Ora, nesse mundo complexo, de uma ilusória globalização em frangalhos, do reascender de movimentos e grupos extremistas xenófobos nos centros e nas periferias, de deslocamentos forçados para sobreviver, compreendemos que a ideia de comunidade passa a ser alvo de um combate, de uma disputa, como uma experiência narrativa que transita em terreno instável, de forma que não é possível falar em “uma comunidade” como um algo dado, estável, delimitado. Não se tem a comunidade, mas se experimenta, vive-se. É aqui que transitam várias forças que tentam dar formato e rumos para a comunidade, desde os que defendem o seu controle até os que se utilizam dela como forma de resistência.
Se as percepções contemporâneas sobre a comunidade são complexas, porque a comunidade é essa experiência em trânsito bombardeada por todos os lados, esse quadro fica mais intrincado ao pensarmos em uma comunidade que envolve nove países dispersos em quatro continentes, como é o caso da Comunidade dos Países de Língua Portuguesa (CPLP). Dela fazem parte como membros efetivos as nações: Angola, Brasil, Cabo Verde, Guiné Bissau, Guiné Equatorial, Moçambique, Portugal, São Tomé e Príncipe e Timor-Leste.

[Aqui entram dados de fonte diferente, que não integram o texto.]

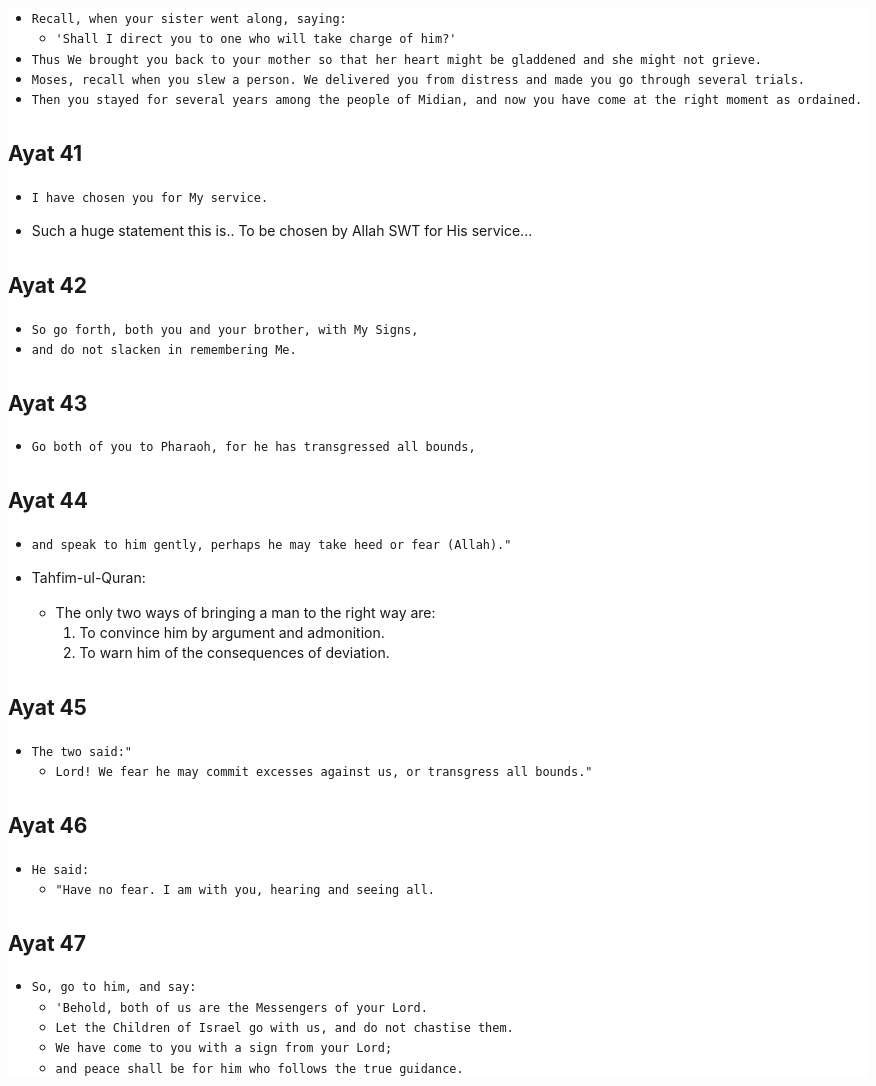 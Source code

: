 - `Recall, when your sister went along, saying:`
  - `'Shall I direct you to one who will take charge of him?'`
- `Thus We brought you back to your mother so that her heart might be gladdened and she might not grieve.`
- `Moses, recall when you slew a person. We delivered you from distress and made you go through several trials.`
- `Then you stayed for several years among the people of Midian, and now you have come at the right moment as ordained.`

## Ayat 41

- `I have chosen you for My service.`

- Such a huge statement this is.. To be chosen by Allah SWT for His service...

## Ayat 42

- `So go forth, both you and your brother, with My Signs,`
- `and do not slacken in remembering Me.`

## Ayat 43

- `Go both of you to Pharaoh, for he has transgressed all bounds,`

## Ayat 44

- `and speak to him gently, perhaps he may take heed or fear (Allah)."`

- Tahfim-ul-Quran:
  - The only two ways of bringing a man to the right way are:
    1. To convince him by argument and admonition.
    2. To warn him of the consequences of deviation.


## Ayat 45

- `The two said:"`
  - `Lord! We fear he may commit excesses against us, or transgress all bounds."`

## Ayat 46

- `He said:`
  - `"Have no fear. I am with you, hearing and seeing all.`

## Ayat 47

- `So, go to him, and say:`
  - `'Behold, both of us are the Messengers of your Lord.`
  - `Let the Children of Israel go with us, and do not chastise them.`
  - `We have come to you with a sign from your Lord;`
  - `and peace shall be for him who follows the true guidance.`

É possível imaginar uma comunidade nessas condições? O que faz nove países se assumirem como “comunidade”? Como a CPLP, entendida como comunidade, é percebida pelo sistema globalizado? E como é enxergada pelos próprios povos lusófonos? Para tentar responder essas e outras questões propomos conhecer um pouco o seu processo de construção.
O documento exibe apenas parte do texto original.